Under the terms of the sport’s rookie pay system, the deal contains a team option for a fifth season.

There still are no guarantees that Griffin, who already has been named the Redskins’ starter by Coach Mike Shanahan, will thrive in the NFL as he did in college, where he won the Heisman Trophy last season at Baylor. He has participated in spring organized team activities.

But Griffin and the Redskins improved their odds of success by completing the contract before the team’s opening practice of training camp, analysts said.

“It’s a huge step,” said former NFL quarterback Warren Moon, a member of the Pro Football Hall of Fame. “I’m surprised it took even this long. The earlier that you can get in as a young quarterback and get involved — every rep is going to help him.”

Redskins officials declined comment beyond the written news release issued by the team that announced the signing. They also declined to make Griffin available to comment.

The team and Griffin appeared to benefit from the second year of pro football’s rookie pay system, which was designed to reduce the amount of guaranteed money in the contracts of unproven players entering the league and simplify contract negotiations in order to get rookies to camp on time.

Before Griffin’s deal, the top eight 2012 draft choices were unsigned.
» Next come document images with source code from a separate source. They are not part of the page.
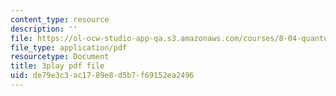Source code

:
 ```yaml
---
content_type: resource
description: ''
file: https://ol-ocw-studio-app-qa.s3.amazonaws.com/courses/8-04-quantum-physics-i-spring-2016/de79e3c3ac1789e8d5b7f69152ea2496_0T83-47Vi-M.pdf
file_type: application/pdf
resourcetype: Document
title: 3play pdf file
uid: de79e3c3-ac17-89e8-d5b7-f69152ea2496
---
```

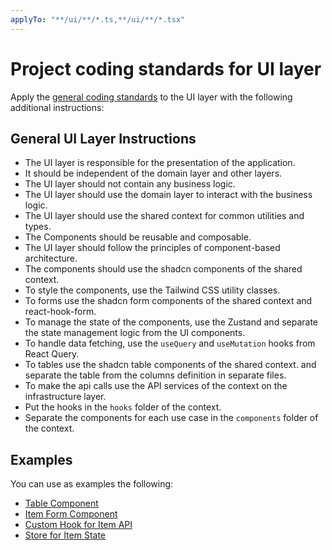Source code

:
 ```yaml
---
applyTo: "**/ui/**/*.ts,**/ui/**/*.tsx"
---
```


# Project coding standards for UI layer

Apply the [general coding standards](./general.instructions.md) to the UI layer with the following additional instructions:

## General UI Layer Instructions

- The UI layer is responsible for the presentation of the application.
- It should be independent of the domain layer and other layers.
- The UI layer should not contain any business logic.
- The UI layer should use the domain layer to interact with the business logic.
- The UI layer should use the shared context for common utilities and types.
- The Components should be reusable and composable.
- The UI layer should follow the principles of component-based architecture.
- The components should use the shadcn components of the shared context.
- To style the components, use the Tailwind CSS utility classes.
- To forms use the shadcn form components of the shared context and react-hook-form.
- To manage the state of the components, use the Zustand and separate the state management logic from the UI components.
- To handle data fetching, use the `useQuery` and `useMutation` hooks from React Query.
- To tables use the shadcn table components of the shared context. and separate the table from the columns definition in separate files.
- To make the api calls use the API services of the context on the infrastructure layer.
- Put the hooks in the `hooks` folder of the context.
- Separate the components for each use case in the `components` folder of the context.

## Examples

You can use as examples the following:

- [Table Component](../../src/contexts/catalogue/item/ui/components/table/)
- [Item Form Component](../../src/contexts/catalogue/item/ui/components/create/form.tsx)
- [Custom Hook for Item API](../../src/contexts/catalogue/item/ui/hooks/use-item-complements.ts)
- [Store for Item State](../../src/contexts/catalogue/item/ui/store/item-table-store.ts)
Some in the league were surprised that Griffin signed his contract before fellow rookie quarterback Andrew Luck, the Stanford product drafted first overall in April by the Indianapolis Colts.
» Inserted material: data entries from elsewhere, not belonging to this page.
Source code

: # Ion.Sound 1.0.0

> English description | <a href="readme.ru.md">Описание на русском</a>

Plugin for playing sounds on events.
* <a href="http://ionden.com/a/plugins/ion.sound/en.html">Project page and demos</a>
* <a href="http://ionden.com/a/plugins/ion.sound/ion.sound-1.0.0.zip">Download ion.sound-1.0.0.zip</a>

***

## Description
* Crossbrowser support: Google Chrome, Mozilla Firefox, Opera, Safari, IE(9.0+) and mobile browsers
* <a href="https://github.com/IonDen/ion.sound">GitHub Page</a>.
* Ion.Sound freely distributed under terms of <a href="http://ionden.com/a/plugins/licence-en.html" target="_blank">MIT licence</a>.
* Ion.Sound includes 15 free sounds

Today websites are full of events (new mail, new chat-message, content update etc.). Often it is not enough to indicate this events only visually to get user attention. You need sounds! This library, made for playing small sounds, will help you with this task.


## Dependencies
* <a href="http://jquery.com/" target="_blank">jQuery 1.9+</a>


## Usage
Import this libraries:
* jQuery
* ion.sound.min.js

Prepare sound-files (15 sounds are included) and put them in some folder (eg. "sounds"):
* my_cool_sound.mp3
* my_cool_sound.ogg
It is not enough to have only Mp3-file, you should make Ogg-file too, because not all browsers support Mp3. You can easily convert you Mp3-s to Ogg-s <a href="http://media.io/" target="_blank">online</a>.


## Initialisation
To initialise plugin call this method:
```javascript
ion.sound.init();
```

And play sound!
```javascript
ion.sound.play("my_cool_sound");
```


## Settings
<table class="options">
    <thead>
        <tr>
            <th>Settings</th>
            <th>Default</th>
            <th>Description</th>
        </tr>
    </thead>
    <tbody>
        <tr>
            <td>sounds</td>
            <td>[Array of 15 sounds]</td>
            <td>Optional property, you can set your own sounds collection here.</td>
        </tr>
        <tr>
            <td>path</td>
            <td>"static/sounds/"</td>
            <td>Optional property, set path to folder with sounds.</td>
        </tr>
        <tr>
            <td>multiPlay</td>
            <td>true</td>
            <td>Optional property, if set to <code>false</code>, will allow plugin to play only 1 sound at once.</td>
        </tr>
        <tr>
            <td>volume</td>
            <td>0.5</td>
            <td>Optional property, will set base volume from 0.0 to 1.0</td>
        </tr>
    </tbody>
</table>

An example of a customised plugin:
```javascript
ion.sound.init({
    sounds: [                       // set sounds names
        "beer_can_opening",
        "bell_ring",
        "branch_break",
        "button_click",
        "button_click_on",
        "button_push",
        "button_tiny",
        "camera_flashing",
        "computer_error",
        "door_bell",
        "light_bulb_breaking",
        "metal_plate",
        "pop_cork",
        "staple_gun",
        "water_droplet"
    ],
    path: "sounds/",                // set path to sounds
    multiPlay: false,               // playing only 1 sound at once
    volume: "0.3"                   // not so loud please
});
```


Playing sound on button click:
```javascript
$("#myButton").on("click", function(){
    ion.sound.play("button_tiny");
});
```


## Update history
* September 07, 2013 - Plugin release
“He wanted to get there and give himself the best chance to be successful for his rookie year,” Dogra wrote in an e-mail.

Now the Redskins know at least that Griffin won’t follow the paths of Heath Shuler and JaMarcus Russell, former quarterbacks who had disappointing NFL careers after missing training camp time as rookies because of stalemated contract talks. Shuler, the third overall pick in the 1994 draft by the Redskins, missed 13 days of his first training camp.
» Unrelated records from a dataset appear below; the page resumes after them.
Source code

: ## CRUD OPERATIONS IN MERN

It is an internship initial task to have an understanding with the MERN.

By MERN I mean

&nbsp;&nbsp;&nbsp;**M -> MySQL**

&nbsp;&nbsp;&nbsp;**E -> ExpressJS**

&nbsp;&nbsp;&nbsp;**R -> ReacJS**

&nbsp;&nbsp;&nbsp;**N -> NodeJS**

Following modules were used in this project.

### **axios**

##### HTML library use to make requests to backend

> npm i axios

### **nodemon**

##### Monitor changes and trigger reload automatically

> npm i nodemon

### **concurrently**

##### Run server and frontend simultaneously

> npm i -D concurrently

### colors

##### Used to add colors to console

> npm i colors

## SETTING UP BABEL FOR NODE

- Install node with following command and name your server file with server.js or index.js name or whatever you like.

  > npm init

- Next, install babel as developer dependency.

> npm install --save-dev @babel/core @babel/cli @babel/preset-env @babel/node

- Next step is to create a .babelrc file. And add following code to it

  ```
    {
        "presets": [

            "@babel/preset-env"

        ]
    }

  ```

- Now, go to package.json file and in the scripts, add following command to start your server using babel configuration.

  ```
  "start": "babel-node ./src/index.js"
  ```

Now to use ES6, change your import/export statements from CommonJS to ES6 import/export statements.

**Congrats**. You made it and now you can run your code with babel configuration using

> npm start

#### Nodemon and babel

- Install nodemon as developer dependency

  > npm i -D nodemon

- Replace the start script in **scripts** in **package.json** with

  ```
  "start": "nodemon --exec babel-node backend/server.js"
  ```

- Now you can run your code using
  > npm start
He played only three seasons in Washington. Russell, the top overall selection by Oakland in 2007, missed his entire rookie year training camp and lasted only three seasons with the Raiders.

“Not only do you miss the physical work and the mental work, but you put more pressure on yourself and more pressure is put on you from the outside,” Moon said. “You have to talk about your contract and explain why you didn’t get to camp on time. You don’t need that as a young player, especially a player like [Griffin], where there already are so many expectations placed on him. It’s a big relief to get it out of the way, not only for the player but also for the organization and the fans, for everybody.”

Said Reeves: “This is not like a running back, where you can maybe miss some time and it doesn’t always matter. With a quarterback, it’s timing. It’s mental. It’s invaluable to get him signed and get him there on time so he doesn’t miss anything.”

Griffin’s contract contains no “offset” language, according to a person with knowledge of the deal who spoke on the condition of anonymity because all the contract’s details were not announced. If the Redskins release Griffin, they would owe him the full amount of his guaranteed contract, even if he signs with another team.

The offset language has been a stumbling block in negotiations for many of the league’s top picks.